Dikonfirmasi terkait hal ini, Ujang Mulyana, Ketua P3A Alam Jaya Sejahtera Desa Cikaret, Kecamatan Cigemblong Kabupaten Lebak mengakui, bahwa ukuran tinggi bangunan irigasi yang dikerjakannya tidak sesuai dengan ketentuan yang ada pada RAB.

Ujang juga membenarkan, jika kengacu kepada RAB, seharusnya ketinggian irigasi mencapai 70 centimeter, meliputi bagian yang tertimbun tanah (pondasi) 20 centimeter dan badan irigasi 50 centimeter. Sementara yang ditemukan di lokasi, ketinggian irigasi hanya sekitar 40 sampai 50 centimeter.

Namun ujang mengklaim, jika hal tersebut sudah menjadi temuan konsultan program P3-TGAI Kabupaten Lebak. Pihak konsultan pun menyarankan agar volume panjang irigasi ditambah, sehingga volume keseluruhannya tetap sesuai dengan volume yang ada di RAB.

"Sesuai RAB panjangnya 250 meter per satu lining, dengan adanya kekurangan (tinggi) itu maka panjangnya ditambah, per satu lining menjadi 315 meter, jadi dua lining menjadi 630 meter. Kami mengakui adanya kekurangan itu namun kami siap memperbaiki, jadi kekurangan lebar, tidak ada pondasi dan kekurangan tinggi itu dilarikan ke panjang. Maka dengan panjangnya ditambah, volumenya menjadi sesuai dengan RAB," kilah Ujang melalui telepon selulernya, Jumat (24/7/2020) lalu.

Baca juga: Didanai APBN, Pembangunan Irigasi P3-TGAI di Sobang Diduga Asal Jadi

Disinggung terkait material batu yang digunakan dalam proses pembangunan saluran irigasi itu diambil dari sekitar lokasi bangunan, Ujang mengklaim bahwa baik dari sisi kualitas maupun harga sudah sesuai dengan RAB.

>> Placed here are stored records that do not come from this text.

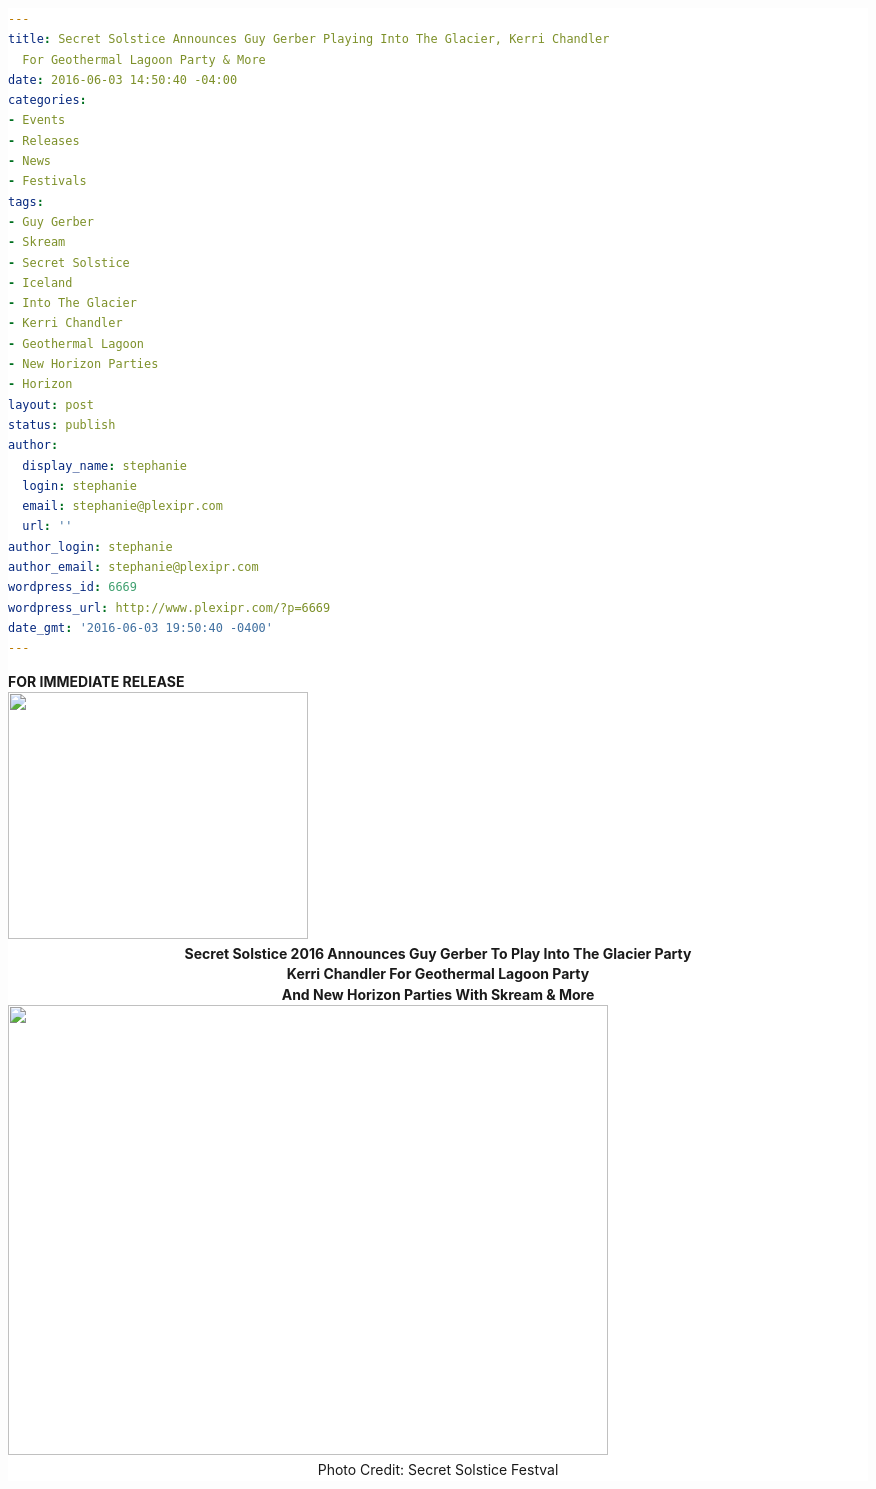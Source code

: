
 ```yaml
---
title: Secret Solstice Announces Guy Gerber Playing Into The Glacier, Kerri Chandler
  For Geothermal Lagoon Party & More
date: 2016-06-03 14:50:40 -04:00
categories:
- Events
- Releases
- News
- Festivals
tags:
- Guy Gerber
- Skream
- Secret Solstice
- Iceland
- Into The Glacier
- Kerri Chandler
- Geothermal Lagoon
- New Horizon Parties
- Horizon
layout: post
status: publish
author:
  display_name: stephanie
  login: stephanie
  email: stephanie@plexipr.com
  url: ''
author_login: stephanie
author_email: stephanie@plexipr.com
wordpress_id: 6669
wordpress_url: http://www.plexipr.com/?p=6669
date_gmt: '2016-06-03 19:50:40 -0400'
---
```


<div dir="ltr"><strong>FOR IMMEDIATE RELEASE</strong></div>
<div dir="ltr"><img class="CToWUd a6T aligncenter" tabindex="0" src="https://ci5.googleusercontent.com/proxy/yhpub1pQ1D1G3KlD7gbfpe5rKGIJi-itRNt55JSWMIyZlH3opyu57As1oq5SW3Cyh6gSBcnDRzaRYSifvesoX_-nJSq2_iZNC0sxAvLLwJBI=s0-d-e1-ft#http://img.ymlp58.com/plexipr_SOL2016LogouppdatedBweb_1.jpg" width="300" height="247" /></div>
<div dir="ltr">
<div>
<div align="center">
<div align="center">
<div align="center">
<div align="center">
<div dir="ltr">
<div align="center"><strong>Secret Solstice 2016 Announces Guy Gerber To Play Into The Glacier Party</strong></div>
<div align="center"><strong>Kerri Chandler For Geothermal Lagoon Party</strong></div>
<div align="center"><strong>And New Horizon Parties With Skream &amp; More</strong></div>
<div align="center"></div>
</div>
</div>
</div>
</div>
</div>
<div>
<div>
<div>
<div>
<div><img class="CToWUd a6T aligncenter" tabindex="0" src="https://ci4.googleusercontent.com/proxy/8AaFdM3l35wjRya4OSZYKvItK9LmYbUfN-05U9Weq77zk3uO6RDx3iuwvnh_vu5CLOviWzS3TtKSgRMQEZmwAmUezjvOqAaeidHcwiuYQQ=s0-d-e1-ft#http://img.ymlp58.com/plexipr_ss2016HORIZON800x600--1.png" width="600" height="450" /></div>
<div>
<div dir="ltr" style="text-align: center;">Photo Credit: Secret Solstice Festval</div>
</div>
<div>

"Memang untuk batu kami mengambil dari pertambangan lokal. Untuk di daerah kita, ketika bangun rumah atau lainnya, batu itu yang dipakai, harganya juga memang sesuai dengan yang di RAB, kita beli ke yang punya lahan, yang ngambilnya kami bayar juga," kilahnya lagi.

Terpisah, Ketua P3A Desa Cimenga Kecamatan Cijaku, mengaku terpaksa menggunakan material batu yang diambil dari sekitar lokasi pembangunan dikarenakan sulitnya akses kendaraan menuju lokasi pembangunan.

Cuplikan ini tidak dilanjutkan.